We know from Ham on Rye that Bukowski, or at least his fictional alter ego Hank Chinaski, had a pretty rough childhood.  Quite early in the book he’s had a whupping from his dad, and he’s still feeling the pain when he gets called in to dinner.  He doesn’t want to eat:

“You’ll eat your FOOD!” said my father.  “Your mother prepared this food!”
“Yes,” said my mother, “carrots and peas and roast beef.”
“And the mashed potatoes and gravy,” said my father.
“I’m not hungry.”
“You will eat every carrot, and pee on your plate!”
He was trying to be funny.  That was one of his favorite remarks.

I don’t doubt that Bukowski had every right to hate his father, but somehow, in the middle of this argument, it does seem that dad is making the kind of joke a kid might be expected to enjoy, that might lighten the mood just a little.  Certainly some of my most bitter fights with my dad took place over dinner, and he certainly never made any attempt to lighten the mood.  Although, as in the book, I probably didn’t really want the mood to be lightened.  I wanted to suffer and feel victimized, though Bukowski would no doubt have thought my childhood was completely pampered.

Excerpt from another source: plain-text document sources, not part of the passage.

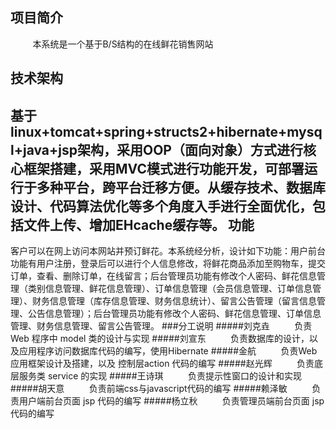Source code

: 

项目简介
----
&nbsp;&nbsp;&nbsp;&nbsp;&nbsp;&nbsp;&nbsp;&nbsp;&nbsp;本系统是一个基于B/S结构的在线鲜花销售网站

技术架构
----
基于linux+tomcat+spring+structs2+hibernate+mysql+java+jsp架构，采用OOP（面向对象）方式进行核心框架搭建，采用MVC模式进行功能开发，可部署运行于多种平台，跨平台迁移方便。从缓存技术、数据库设计、代码算法优化等多个角度入手进行全面优化，包括文件上传、增加EHcache缓存等。
功能
----
客户可以在网上访问本网站并预订鲜花。本系统经分析，设计如下功能：用户前台功能有用户注册，登录后可以进行个人信息修改，将鲜花商品添加至购物车，提交订单，查看、删除订单，在线留言；后台管理员功能有修改个人密码、鲜花信息管理（类别信息管理、鲜花信息管理）、订单信息管理（会员信息管理、订单信息管理）、财务信息管理（库存信息管理、财务信息统计）、留言公告管理（留言信息管理、公告信息管理）；后台管理员功能有修改个人密码、鲜花信息管理、订单信息管理、财务信息管理、留言公告管理。
###分工说明
#####刘克垚
&nbsp;&nbsp;&nbsp;&nbsp;&nbsp;&nbsp;&nbsp;&nbsp;&nbsp;负责 Web 程序中 model 类的设计与实现
#####刘宣东
&nbsp;&nbsp;&nbsp;&nbsp;&nbsp;&nbsp;&nbsp;&nbsp;&nbsp;负责数据库的设计，以及应用程序访问数据库代码的编写，使用Hibernate
#####金航
&nbsp;&nbsp;&nbsp;&nbsp;&nbsp;&nbsp;&nbsp;&nbsp;&nbsp;负责Web应用框架设计及搭建，以及 控制层action 代码的编写
#####赵光辉
&nbsp;&nbsp;&nbsp;&nbsp;&nbsp;&nbsp;&nbsp;&nbsp;&nbsp;负责底层服务类 service 的实现
#####王诗琪
&nbsp;&nbsp;&nbsp;&nbsp;&nbsp;&nbsp;&nbsp;&nbsp;&nbsp;负责提示性窗口的设计和实现
#####胡天意
&nbsp;&nbsp;&nbsp;&nbsp;&nbsp;&nbsp;&nbsp;&nbsp;&nbsp;负责前端css与javascript代码的编写
#####赖泽敏
&nbsp;&nbsp;&nbsp;&nbsp;&nbsp;&nbsp;&nbsp;&nbsp;&nbsp;负责用户端前台页面 jsp 代码的编写
#####杨立秋
&nbsp;&nbsp;&nbsp;&nbsp;&nbsp;&nbsp;&nbsp;&nbsp;&nbsp;负责管理员端前台页面 jsp 代码的编写
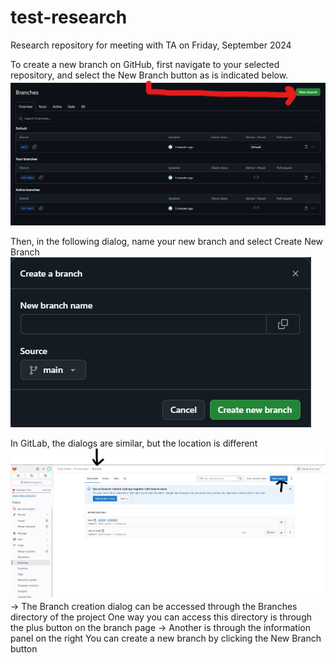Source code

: # test-research
Research repository for meeting with TA on Friday, September 2024

To create a new branch on GitHub, first navigate to your selected repository, and select the New Branch button as is indicated below. 
![branches image](images/image_2024-09-19_222507416.png)

Then, in the following dialog, name your new branch and select Create New Branch
![new branch image](images/image_2024-09-19_223229842.png)

In GitLab, the dialogs are similar, but the location is different
![gitlab branch image](images/image.png)
-> The Branch creation dialog can be accessed through the Branches directory of the project
One way you can access this directory is through the plus button on the branch page
-> Another is through the information panel on the right
You can create a new branch by clicking the New Branch button
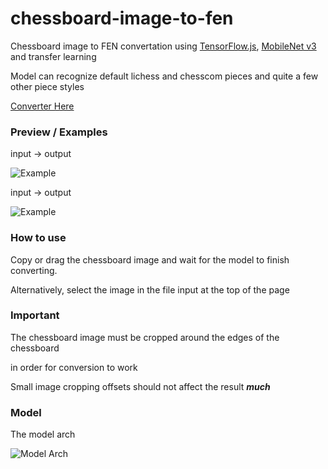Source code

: # chessboard-image-to-fen

Chessboard image to FEN convertation using [TensorFlow.js](https://www.tensorflow.org/js), [MobileNet v3](https://tfhub.dev/google/tfjs-model/imagenet/mobilenet_v3_small_100_224/feature_vector/5/default/1) and transfer learning

Model can recognize default lichess and chesscom pieces and quite a few other piece styles 

[Сonverter Here](https://truekendor.github.io/chessboard-image-to-fen/)

### Preview / Examples

input -> output

![Example](https://github.com/truekendor/chessboard-image-to-fen/blob/main/preview/preview_1.webp)

input -> output

![Example](https://github.com/truekendor/chessboard-image-to-fen/blob/main/preview/preview_2.webp)

### How to use

Copy or drag the chessboard image and wait for the model to finish converting.

Alternatively, select the image in the file input at the top of the page

### Important 

The chessboard image must be cropped around the edges of the chessboard

in order for conversion to work

Small image cropping offsets should not affect the result ***much***

### Model

The model arch

![Model Arch](https://github.com/truekendor/chessboard-image-to-fen/blob/main/assets/model_arch.webp)








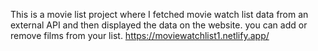 This is a movie list project where I fetched movie watch list data from an external API and then displayed the data on the website. you can add or remove films from your list.                                                                                                                                                                                      https://moviewatchlist1.netlify.app/      
 
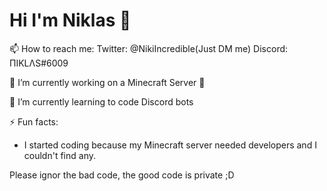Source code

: # Hi I'm Niklas 👋

📫 How to reach me:
Twitter: @NikiIncredible(Just DM me)
Discord: ПIKLΛS#6009

🔭 I’m currently working on a Minecraft Server 😬

🌱 I’m currently learning to code Discord bots

⚡ Fun facts:
- I started coding because my Minecraft server needed developers and I couldn't find any.

Please ignor the bad code, the good code is private ;D
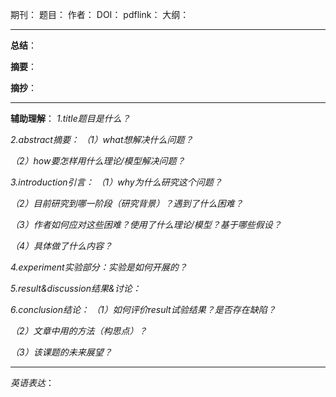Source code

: 期刊：
题目：
作者：
DOI：
pdflink：
大纲：

***
**总结**：

**摘要**：

**摘抄**：

***
**辅助理解**：
*1.title题目是什么？*

*2.abstract摘要：*
*（1）what想解决什么问题？*

*（2）how要怎样用什么理论/模型解决问题？*

*3.introduction引言：*
*（1）why为什么研究这个问题？*

*（2）目前研究到哪一阶段（研究背景）？遇到了什么困难？*

*（3）作者如何应对这些困难？使用了什么理论/模型？基于哪些假设？*

*（4）具体做了什么内容？*

*4.experiment实验部分：实验是如何开展的？*

*5.result&discussion结果&讨论：*

*6.conclusion结论：*
*（1）如何评价result试验结果？是否存在缺陷？*

*（2）文章中用的方法（构思点）？*

*（3）该课题的未来展望？*

***
*英语表达*：

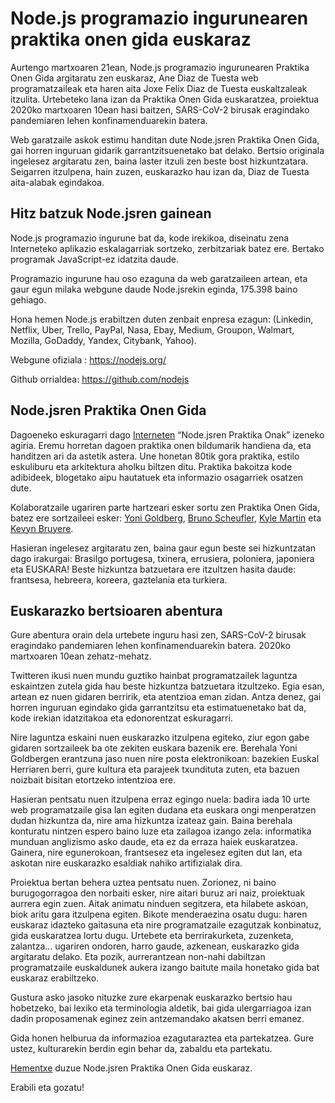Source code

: # Node.js programazio ingurunearen praktika onen gida euskaraz

Aurtengo martxoaren 21ean, Node.js programazio ingurunearen Praktika Onen Gida argitaratu zen euskaraz, Ane Diaz de Tuesta web programatzaileak eta haren aita Joxe Felix Diaz de Tuesta euskaltzaleak itzulita. Urtebeteko lana izan da Praktika Onen Gida euskaratzea, proiektua 2020ko martxoaren 10ean hasi baitzen, SARS-CoV-2 birusak eragindako pandemiaren lehen konfinamenduarekin batera.


Web garatzaile askok estimu handitan dute Node.jsren Praktika Onen Gida, gai horren inguruan gidarik garrantzitsuenetako bat delako. Bertsio originala ingelesez argitaratu zen, baina laster itzuli zen beste bost hizkuntzatara. Seigarren itzulpena, hain zuzen, euskarazko hau izan da, Diaz de Tuesta aita-alabak egindakoa.


## Hitz batzuk Node.jsren gainean

Node.js programazio ingurune bat da, kode irekikoa, diseinatu zena Interneteko aplikazio eskalagarriak sortzeko, zerbitzariak batez ere. Bertako programak JavaScript-ez idatzita daude.

Programazio ingurune hau oso ezaguna da web garatzaileen artean, eta gaur egun milaka webgune daude Node.jsrekin eginda, 175.398 baino gehiago.

Hona hemen Node.js erabiltzen duten zenbait enpresa ezagun:
(Linkedin, Netflix, Uber, Trello, PayPal, Nasa, Ebay, Medium, Groupon, Walmart, Mozilla, GoDaddy, Yandex, Citybank, Yahoo).


Webgune ofiziala : https://nodejs.org/

Github orrialdea: https://github.com/nodejs

## Node.jsren Praktika Onen Gida

Dagoeneko eskuragarri dago [Interneten](https://github.com/goldbergyoni/nodebestpractices/blob/master/README.md) “Node.jsren Praktika Onak” izeneko agiria. Eremu horretan dagoen praktika onen bildumarik handiena da, eta handitzen ari da astetik astera. Une honetan 80tik gora praktika, estilo eskuliburu eta arkitektura aholku biltzen ditu. Praktika bakoitza kode adibideek, blogetako aipu hautatuek eta informazio osagarriek osatzen dute.

Kolaboratzaile ugariren parte hartzeari esker sortu zen Praktika Onen Gida, batez ere sortzaileei esker: [Yoni Goldberg](https://github.com/goldbergyoni), [Bruno Scheufler](https://github.com/BrunoScheufler), [Kyle Martin](https://github.com/js-kyle) eta [Kevyn Bruyere](https://github.com/kevynb).

Hasieran ingelesez argitaratu zen, baina gaur egun beste sei hizkuntzatan dago irakurgai: Brasilgo portugesa, txinera, errusiera, poloniera, japoniera eta EUSKARA! Beste hizkuntza batzuetara ere itzultzen hasita daude: frantsesa, hebreera, koreera, gaztelania eta turkiera.

## Euskarazko bertsioaren abentura

Gure abentura orain dela urtebete inguru hasi zen, SARS-CoV-2 birusak eragindako pandemiaren lehen konfinamenduarekin batera. 2020ko martxoaren 10ean zehatz-mehatz.

Twitteren ikusi nuen mundu guztiko hainbat programatzailek laguntza eskaintzen zutela gida hau beste hizkuntza batzuetara itzultzeko. Egia esan, artean ez nuen gidaren berririk, eta atentzioa eman zidan. Antza denez, gai horren inguruan egindako gida garrantzitsu eta estimatuenetako bat da, kode irekian idatzitakoa eta edonorentzat eskuragarri.

Nire laguntza eskaini nuen euskarazko itzulpena egiteko, ziur egon gabe gidaren sortzaileek ba ote zekiten euskara bazenik ere. Berehala Yoni Goldbergen erantzuna jaso nuen nire posta elektronikoan: bazekien Euskal Herriaren berri, gure kultura eta parajeek txundituta zuten, eta bazuen noizbait bisitan etortzeko intentzioa ere.

Hasieran pentsatu nuen itzulpena erraz egingo nuela: badira iada 10 urte web programatzaile gisa lan egiten dudana eta euskara ongi menperatzen dudan hizkuntza da, nire ama hizkuntza izateaz gain. Baina berehala konturatu nintzen espero baino luze eta zailagoa izango zela: informatika munduan anglizismo asko daude, eta ez da erraza haiek euskaratzea. Gainera, nire egunerokoan, frantsesez eta ingelesez egiten dut lan, eta askotan nire euskarazko esaldiak nahiko artifizialak dira.

Proiektua bertan behera uztea pentsatu nuen. Zorionez, ni baino burugogorragoa den norbaiti esker, nire aitari buruz ari naiz, proiektuak aurrera egin zuen. Aitak animatu ninduen segitzera, eta hilabete askoan, biok aritu gara itzulpena egiten. Bikote menderaezina osatu dugu: haren euskaraz idazteko gaitasuna eta nire programatzaile ezagutzak konbinatuz, gida euskaratzea lortu dugu. Urtebete eta berrirakurketa, zuzenketa, zalantza… ugariren ondoren, harro gaude, azkenean, euskarazko gida argitaratu delako. Eta pozik, aurrerantzean non-nahi dabiltzan programatzaile euskaldunek aukera izango baitute maila honetako gida bat euskaraz erabiltzeko.

Gustura asko jasoko nituzke zure ekarpenak euskarazko bertsio hau hobetzeko, bai lexiko eta terminologia aldetik, bai gida ulergarriagoa izan dadin proposamenak eginez zein antzemandako akatsen berri emanez.

Gida honen helburua da informazioa ezagutaraztea eta partekatzea. Gure ustez, kulturarekin berdin egin behar da, zabaldu eta partekatu.

[Hementxe](https://github.com/goldbergyoni/nodebestpractices/blob/master/README.basque.md) duzue Node.jsren Praktika Onen Gida euskaraz.

Erabili eta gozatu!


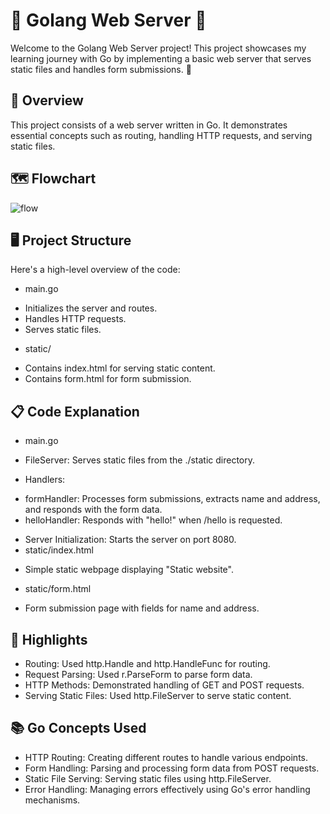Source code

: # 🌟 Golang Web Server 🌟
Welcome to the Golang Web Server project! This project showcases my learning journey with Go by implementing a basic web server that serves static files and handles form submissions. 🚀

## 📜 Overview
This project consists of a web server written in Go. It demonstrates essential concepts such as routing, handling HTTP requests, and serving static files.

## 🗺️ Flowchart
![flow](https://github.com/VastavNissan/golang-web-server/assets/88283180/ffcfb3b2-c36d-453e-9a76-e21e9551c186)

## 🖥️ Project Structure
Here's a high-level overview of the code:

+ main.go
- Initializes the server and routes.
- Handles HTTP requests.
- Serves static files.
* static/
- Contains index.html for serving static content.
- Contains form.html for form submission.

## 📋 Code Explanation
* main.go
- FileServer: Serves static files from the ./static directory.
* Handlers:
- formHandler: Processes form submissions, extracts name and address, and responds with the form data.
- helloHandler: Responds with "hello!" when /hello is requested.
* Server Initialization: Starts the server on port 8080.
* static/index.html
- Simple static webpage displaying "Static website".
* static/form.html
- Form submission page with fields for name and address.

## 🌟 Highlights
* Routing: Used http.Handle and http.HandleFunc for routing.
* Request Parsing: Used r.ParseForm to parse form data.
* HTTP Methods: Demonstrated handling of GET and POST requests.
* Serving Static Files: Used http.FileServer to serve static content.

## 📚 Go Concepts Used
* HTTP Routing: Creating different routes to handle various endpoints.
* Form Handling: Parsing and processing form data from POST requests.
* Static File Serving: Serving static files using http.FileServer.
* Error Handling: Managing errors effectively using Go's error handling mechanisms.
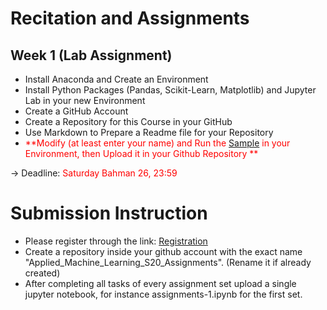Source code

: # Recitation and Assignments 

## Week 1 (Lab Assignment)  

* Install Anaconda and Create an Environment    
* Install Python Packages (Pandas, Scikit-Learn, Matplotlib) and Jupyter Lab in your new Environment    
* Create a GitHub Account    
* Create a Repository for this Course in your GitHub  
* Use Markdown to Prepare a Readme file for your Repository 
* <span style="color:red"> **Modify (at least enter your name) and Run the [Sample](https://github.com/hhaji/Applied-Machine-Learning/blob/master/Recitation-Assignments/assignments-1_sample.ipynb) in your Environment, then Upload it in your Github Repository ** </span> 

-> Deadline: <span style="color:red"> Saturday Bahman 26, 23:59 </span>  


# Submission Instruction 

* Please register through the link: [Registration](https://docs.google.com/document/d/1n4WDjIZMKNghwnWzMhJKfUPSfHzUeyb4eholMpyMILY/edit?usp=sharing)
* Create a repository inside your github account with the exact name "Applied_Machine_Learning_S20_Assignments". (Rename it if already created)
* After completing all tasks of every assignment set upload a single jupyter notebook, for instance assignments-1.ipynb for the first set.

I haven’t been able to find a picture of Bukowski actually eating: there are obviously plenty of him drinking, as you see here.  But there is the one above.  I don’t know the whole story of what’s going on here.  At first I thought that was a plate of food on the table, but in fact I now realize it's a huge ashtray.  There's a jar with with something that looks vaguely edible in it.  Olives?  Pickles?  In any case, Bukowski doesn’t seem very interested in it.  Understandably in the circumstances, he may have had other things on his mind.